Indeed, BlackBerry OS 6 is a welcome refresh with many new features and a more modern web browser. However, the software platform would benefit from beefier bits under the hood, such as more memory or a faster processor. A great example is the new browser, which often lags when rendering or zooming a page. Although the BlackBerry OS offers a more modern look and feel, I really couldn’t find a feature that hasn’t already existed on other smartphones, even among the features that RIM is touting. The Social Feeds, which lumps Facebook, Twitter and RSS all into one bucket, is reminiscent of Motorola’s Motoblur (s mot) interface, for example. Starting to type anything to engage the Universal search is handy for seeking information locally, in apps or on the web, but I saw that over year ago in Palm’s webOS. Customized home screen shortcuts and unified inboxes are welcome, but again, nothing is new save for the Wi-Fi media sync feature, which is nifty and will likely be seen on other platforms in the near future.
Actually, it’s more accurate to say that much of this is new for BlackBerry devices, but not for high-end smartphones of today. The Social Feeds and notification message bar can be overwhelming because, for example, Facebook items can appear in the Inbox and in the Facebook app. The same goes for Twitter messages. While I like the idea of having everything grouped together, not all communications really should exist in a giant bucket, because it becomes difficult to separate the important items from the “I’ll get to these later” messages.

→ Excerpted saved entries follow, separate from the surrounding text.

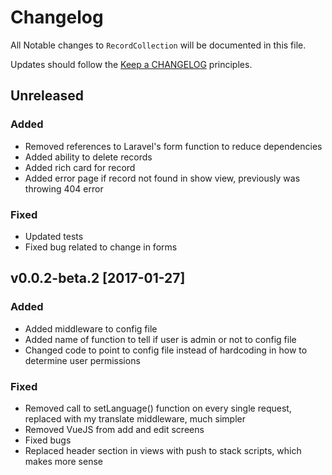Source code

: # Changelog

All Notable changes to `RecordCollection` will be documented in this file.

Updates should follow the [Keep a CHANGELOG](http://keepachangelog.com/) principles.

## Unreleased
### Added
- Removed references to Laravel's form function to reduce dependencies
- Added ability to delete records
- Added rich card for record
- Added error page if record not found in show view, previously was throwing 404 error

### Fixed
- Updated tests
- Fixed bug related to change in forms

## v0.0.2-beta.2 [2017-01-27]

### Added
- Added middleware to config file
- Added name of function to tell if user is admin or not to config file
- Changed code to point to config file instead of hardcoding in how to determine user permissions

### Fixed
- Removed call to setLanguage() function on every single request, replaced with my translate middleware, much simpler
- Removed VueJS from add and edit screens
- Fixed bugs
- Replaced header section in views with push to stack scripts, which makes more sense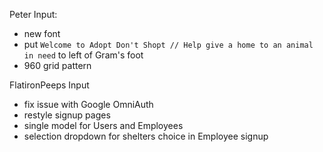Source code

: Peter Input:
  - new font
  - put `Welcome to Adopt Don't Shopt // Help give a home to an animal in need` to left of Gram's foot
  - 960 grid pattern

FlatironPeeps Input
  - fix issue with Google OmniAuth
  - restyle signup pages
  - single model for Users and Employees
  - selection dropdown for shelters choice in Employee signup
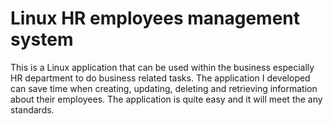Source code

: # Linux HR employees management system

This is a Linux application that can be used within the business especially HR department to do business related tasks. The application I developed can save time when creating, updating, deleting and retrieving information about their employees. The application is quite easy and it will meet the any standards.
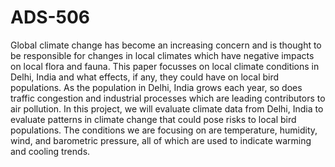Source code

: # ADS-506

Global climate change has become an increasing concern and is thought to be responsible for changes in local climates which have negative impacts on local flora and fauna. This paper focusses on local climate conditions in Delhi, India and what effects, if any, they could have on local bird populations. As the population in Delhi, India grows each year, so does traffic congestion and industrial processes which are leading contributors to air pollution. In this project, we will evaluate climate data from Delhi, India to evaluate patterns in climate change that could pose risks to local bird populations. The conditions we are focusing on are temperature, humidity, wind, and barometric pressure, all of which are used to indicate warming and cooling trends.
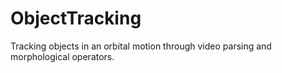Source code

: # ObjectTracking
Tracking objects in an orbital motion through video parsing and morphological operators.
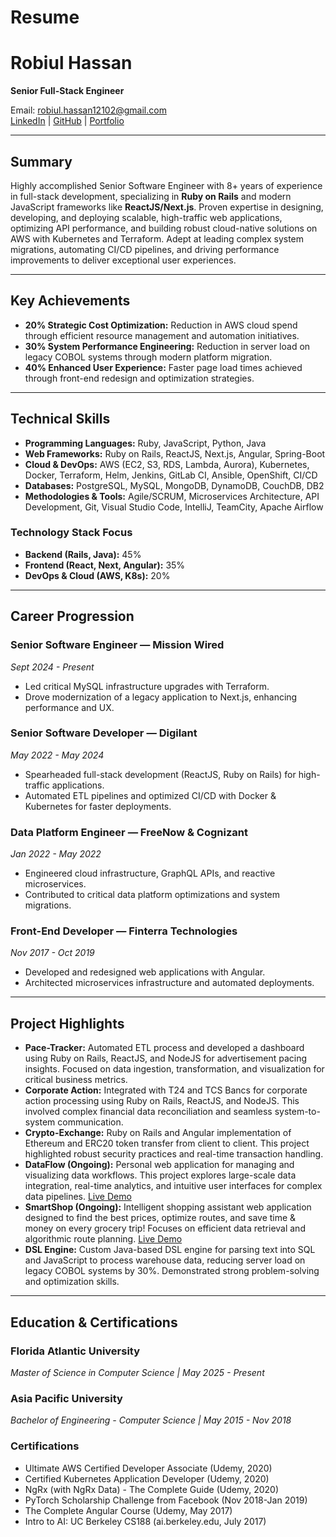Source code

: # Resume

<!-- ...existing code from index.html will be converted to markdown... -->

# Robiul Hassan

**Senior Full-Stack Engineer**

Email: robiul.hassan12102@gmail.com  
[LinkedIn](https://www.linkedin.com/in/rhsn1/) | [GitHub](https://github.com/mrh-jishan) | [Portfolio](https://mrh-jishan.github.io/mrh-jishan)

---

## Summary
Highly accomplished Senior Software Engineer with 8+ years of experience in full-stack development, specializing in **Ruby on Rails** and modern JavaScript frameworks like **ReactJS/Next.js**. Proven expertise in designing, developing, and deploying scalable, high-traffic web applications, optimizing API performance, and building robust cloud-native solutions on AWS with Kubernetes and Terraform. Adept at leading complex system migrations, automating CI/CD pipelines, and driving performance improvements to deliver exceptional user experiences.

---

## Key Achievements
- **20% Strategic Cost Optimization:** Reduction in AWS cloud spend through efficient resource management and automation initiatives.
- **30% System Performance Engineering:** Reduction in server load on legacy COBOL systems through modern platform migration.
- **40% Enhanced User Experience:** Faster page load times achieved through front-end redesign and optimization strategies.

---

## Technical Skills
- **Programming Languages:** Ruby, JavaScript, Python, Java
- **Web Frameworks:** Ruby on Rails, ReactJS, Next.js, Angular, Spring-Boot
- **Cloud & DevOps:** AWS (EC2, S3, RDS, Lambda, Aurora), Kubernetes, Docker, Terraform, Helm, Jenkins, GitLab CI, Ansible, OpenShift, CI/CD
- **Databases:** PostgreSQL, MySQL, MongoDB, DynamoDB, CouchDB, DB2
- **Methodologies & Tools:** Agile/SCRUM, Microservices Architecture, API Development, Git, Visual Studio Code, IntelliJ, TeamCity, Apache Airflow

### Technology Stack Focus
- **Backend (Rails, Java):** 45%
- **Frontend (React, Next, Angular):** 35%
- **DevOps & Cloud (AWS, K8s):** 20%

---

## Career Progression

### Senior Software Engineer — Mission Wired
*Sept 2024 - Present*
- Led critical MySQL infrastructure upgrades with Terraform.
- Drove modernization of a legacy application to Next.js, enhancing performance and UX.

### Senior Software Developer — Digilant
*May 2022 - May 2024*
- Spearheaded full-stack development (ReactJS, Ruby on Rails) for high-traffic applications.
- Automated ETL pipelines and optimized CI/CD with Docker & Kubernetes for faster deployments.

### Data Platform Engineer — FreeNow & Cognizant
*Jan 2022 - May 2022*
- Engineered cloud infrastructure, GraphQL APIs, and reactive microservices.
- Contributed to critical data platform optimizations and system migrations.

### Front-End Developer — Finterra Technologies
*Nov 2017 - Oct 2019*
- Developed and redesigned web applications with Angular.
- Architected microservices infrastructure and automated deployments.

---

## Project Highlights

- **Pace-Tracker:** Automated ETL process and developed a dashboard using Ruby on Rails, ReactJS, and NodeJS for advertisement pacing insights. Focused on data ingestion, transformation, and visualization for critical business metrics.
- **Corporate Action:** Integrated with T24 and TCS Bancs for corporate action processing using Ruby on Rails, ReactJS, and NodeJS. This involved complex financial data reconciliation and seamless system-to-system communication.
- **Crypto-Exchange:** Ruby on Rails and Angular implementation of Ethereum and ERC20 token transfer from client to client. This project highlighted robust security practices and real-time transaction handling.
- **DataFlow (Ongoing):** Personal web application for managing and visualizing data workflows. This project explores large-scale data integration, real-time analytics, and intuitive user interfaces for complex data pipelines. [Live Demo](https://dataflow.360tablero.com/)
- **SmartShop (Ongoing):** Intelligent shopping assistant web application designed to find the best prices, optimize routes, and save time & money on every grocery trip! Focuses on efficient data retrieval and algorithmic route planning. [Live Demo](https://smartshop.360tablero.com/)
- **DSL Engine:** Custom Java-based DSL engine for parsing text into SQL and JavaScript to process warehouse data, reducing server load on legacy COBOL systems by 30%. Demonstrated strong problem-solving and optimization skills.

---

## Education & Certifications

### Florida Atlantic University
*Master of Science in Computer Science | May 2025 - Present*

### Asia Pacific University
*Bachelor of Engineering - Computer Science | May 2015 - Nov 2018*

### Certifications
- Ultimate AWS Certified Developer Associate (Udemy, 2020)
- Certified Kubernetes Application Developer (Udemy, 2020)
- NgRx (with NgRx Data) - The Complete Guide (Udemy, 2020)
- PyTorch Scholarship Challenge from Facebook (Nov 2018-Jan 2019)
- The Complete Angular Course (Udemy, May 2017)
- Intro to AI: UC Berkeley CS188 (ai.berkeley.edu, July 2017)
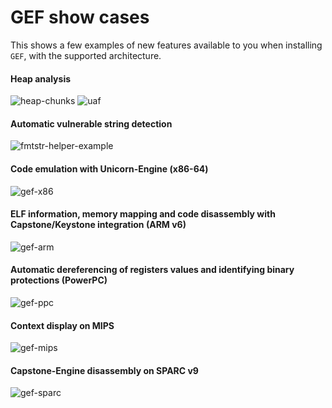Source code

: # GEF show cases #

This shows a few examples of new features available to you when installing
`GEF`, with the supported architecture.


#### Heap analysis ####

![heap-chunks](https://i.imgur.com/2Ew2fA6.png)
![uaf](https://i.imgur.com/NfV5Cu9.png)

#### Automatic vulnerable string detection ####

![fmtstr-helper-example](https://i.imgur.com/INU3KGn.png)

#### Code emulation with Unicorn-Engine (x86-64) ####

![gef-x86](https://i.imgur.com/emhEsol.png)

#### ELF information, memory mapping and code disassembly with Capstone/Keystone integration (ARM v6) ####

![gef-arm](http://i.imgur.com/qOL8CnL.png)

#### Automatic dereferencing of registers values and identifying binary protections (PowerPC) ####

![gef-ppc](https://i.imgur.com/IN6x6lw.png)

#### Context display on MIPS ####

![gef-mips](https://i.imgur.com/dBaB9os.png)

#### Capstone-Engine disassembly on SPARC v9 ####

![gef-sparc](https://i.imgur.com/VD2FpDt.png)
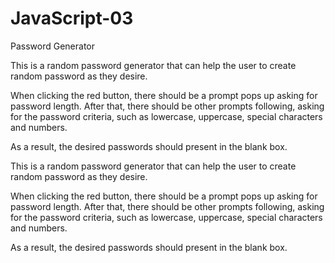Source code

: # JavaScript-03
Password Generator

This is a random password generator that can help the user to create random password as they desire.

When clicking the red button, there should be a prompt pops up asking for password length. After that, there should be other prompts following, asking for the password criteria, such as lowercase, uppercase, special characters and numbers.

As a result, the desired passwords should present in the blank box.

This is a random password generator that can help the user to create random password as they desire.

When clicking the red button, there should be a prompt pops up asking for password length. After that, there should be other prompts following, asking for the password criteria, such as lowercase, uppercase, special characters and numbers.

As a result, the desired passwords should present in the blank box.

As a prior iPhone and current Android user, one other hindrance to me was the continued lack of solid support for Google’s Gmail and Calendar services. The Gmail experience is still abysmal using the native Messaging application, and only by adding Google’s apps to the device could I find a better, more seamless experience. If RIM wants to market this phone to potential consumers outside the BlackBerry world, it needs to consider embracing external services on its phones.
As a phone, the device excels. With the good AT&T coverage in my neck of the woods, I never had a dropped a call. Voice quality was excellent, even with the speakerphone. And typical of the BlackBerry heritage, I experienced excellent battery life, easily going a full day on a single charge of the 1300 mAh removable battery. RIM estimates nearly six hours of talk time and two weeks or more of standby, although I haven’t had the device long enough to test that claim. Still, even with the full-sized display and 3G radio, the Torch’s battery lasts longer than nearly any other smartphone I’ve used recently.

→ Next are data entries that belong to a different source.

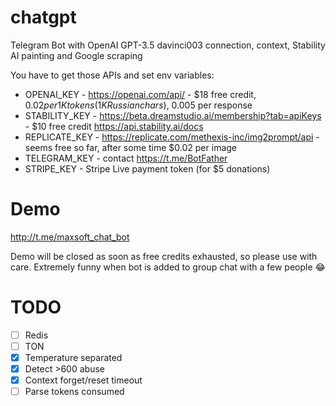 # chatgpt

Telegram Bot with OpenAI GPT-3.5 davinci003 connection, context, Stability AI painting and Google scraping

You have to get those APIs and set env variables:

-   OPENAI_KEY - https://openai.com/api/ - $18 free credit, $0.02 per 1K tokens (1K Russian chars), ~$0.005 per response
-   STABILITY_KEY - https://beta.dreamstudio.ai/membership?tab=apiKeys - $10 free credit https://api.stability.ai/docs
-   REPLICATE_KEY - https://replicate.com/methexis-inc/img2prompt/api - seems free so far, after some time $0.02 per image
-   TELEGRAM_KEY - contact https://t.me/BotFather
-   STRIPE_KEY - Stripe Live payment token (for $5 donations)

# Demo

http://t.me/maxsoft_chat_bot

Demo will be closed as soon as free credits exhausted, so please use with care.
Extremely funny when bot is added to group chat with a few people 😂

# TODO

-   [ ] Redis
-   [ ] TON
-   [x] Temperature separated
-   [x] Detect >600 abuse
-   [x] Context forget/reset timeout
-   [ ] Parse tokens consumed

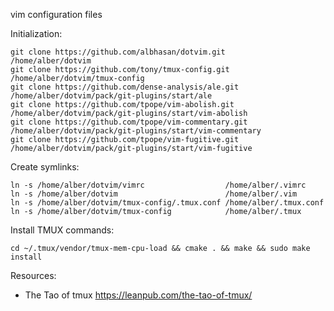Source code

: vim configuration files

Initialization:

    git clone https://github.com/albhasan/dotvim.git      /home/alber/dotvim
    git clone https://github.com/tony/tmux-config.git     /home/alber/dotvim/tmux-config
    git clone https://github.com/dense-analysis/ale.git   /home/alber/dotvim/pack/git-plugins/start/ale
    git clone https://github.com/tpope/vim-abolish.git    /home/alber/dotvim/pack/git-plugins/start/vim-abolish 
    git clone https://github.com/tpope/vim-commentary.git /home/alber/dotvim/pack/git-plugins/start/vim-commentary
    git clone https://github.com/tpope/vim-fugitive.git   /home/alber/dotvim/pack/git-plugins/start/vim-fugitive 

Create symlinks:

    ln -s /home/alber/dotvim/vimrc                  /home/alber/.vimrc
    ln -s /home/alber/dotvim                        /home/alber/.vim                          
    ln -s /home/alber/dotvim/tmux-config/.tmux.conf /home/alber/.tmux.conf
    ln -s /home/alber/dotvim/tmux-config            /home/alber/.tmux

Install TMUX commands:

    cd ~/.tmux/vendor/tmux-mem-cpu-load && cmake . && make && sudo make install

Resources:

- The Tao of tmux https://leanpub.com/the-tao-of-tmux/

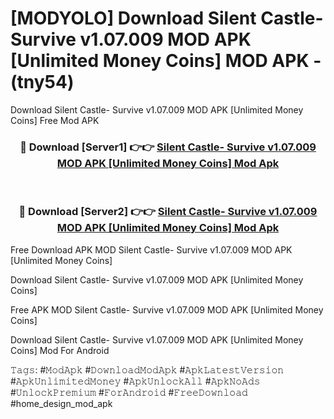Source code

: # [MODYOLO] Download Silent Castle- Survive v1.07.009 MOD APK [Unlimited Money Coins] MOD APK - (tny54)
Download Silent Castle- Survive v1.07.009 MOD APK [Unlimited Money Coins] Free Mod APK

<div align="center">
<h3>🔴 Download [Server1] 👉👉 <a href="https://apk-comot.site?title=Silent_Castle-_Survive_v1.07.009_MOD_APK_[Unlimited_Money_Coins]">Silent Castle- Survive v1.07.009 MOD APK [Unlimited Money Coins] Mod Apk</a></h3><br>

<h3>🔴 Download [Server2] 👉👉 <a href="https://apk-comot.site?title=Silent_Castle-_Survive_v1.07.009_MOD_APK_[Unlimited_Money_Coins]">Silent Castle- Survive v1.07.009 MOD APK [Unlimited Money Coins] Mod Apk</a></h3>
</div>


Free Download APK MOD Silent Castle- Survive v1.07.009 MOD APK [Unlimited Money Coins]

Download Silent Castle- Survive v1.07.009 MOD APK [Unlimited Money Coins] 

Free APK MOD Silent Castle- Survive v1.07.009 MOD APK [Unlimited Money Coins] 

Download Silent Castle- Survive v1.07.009 MOD APK [Unlimited Money Coins] Mod For Android

𝚃𝚊𝚐𝚜: #𝙼𝚘𝚍𝙰𝚙𝚔 #𝙳𝚘𝚠𝚗𝚕𝚘𝚊𝚍𝙼𝚘𝚍𝙰𝚙𝚔 #𝙰𝚙𝚔𝙻𝚊𝚝𝚎𝚜𝚝𝚅𝚎𝚛𝚜𝚒𝚘𝚗 #𝙰𝚙𝚔𝚄𝚗𝚕𝚒𝚖𝚒𝚝𝚎𝚍𝙼𝚘𝚗𝚎𝚢 #𝙰𝚙𝚔𝚄𝚗𝚕𝚘𝚌𝚔𝙰𝚕𝚕 #𝙰𝚙𝚔𝙽𝚘𝙰𝚍𝚜 #𝚄𝚗𝚕𝚘𝚌𝚔𝙿𝚛𝚎𝚖𝚒𝚞𝚖 #𝙵𝚘𝚛𝙰𝚗𝚍𝚛𝚘𝚒𝚍 #𝙵𝚛𝚎𝚎𝙳𝚘𝚠𝚗𝚕𝚘𝚊𝚍 #home_design_mod_apk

If I had to summarize the Torch, and by default, BlackBerry OS 6, I think I’d lean on the missed opportunity theme. RIM has worked on the new OS for well over a year but has only caught up to other platforms in some areas. After this much anticipation, the $199 hardware is more suited for a device of 2009, not a device meant to compete with iPhone 4 or a top-tier Android phone. The reason for missing the bar in this regard is simple though — RIM couldn’t afford a complete overhaul that would alienate current BlackBerry users; especially those in the enterprise. Due to this constraint, the Torch is more like the blend of a traditional BlackBerry with the “iPhone-like experience” rather than the smartphone evolved.
My gut reaction to the device is still holding true: Current BlackBerry users will be happy with a move to the Torch while few non-BlackBerry users will make the jump. In fact, I expect RIM to enjoy more enterprise sales as the Torch may alleviate some employees carrying both a BlackBerry and an iPhone (s aapl).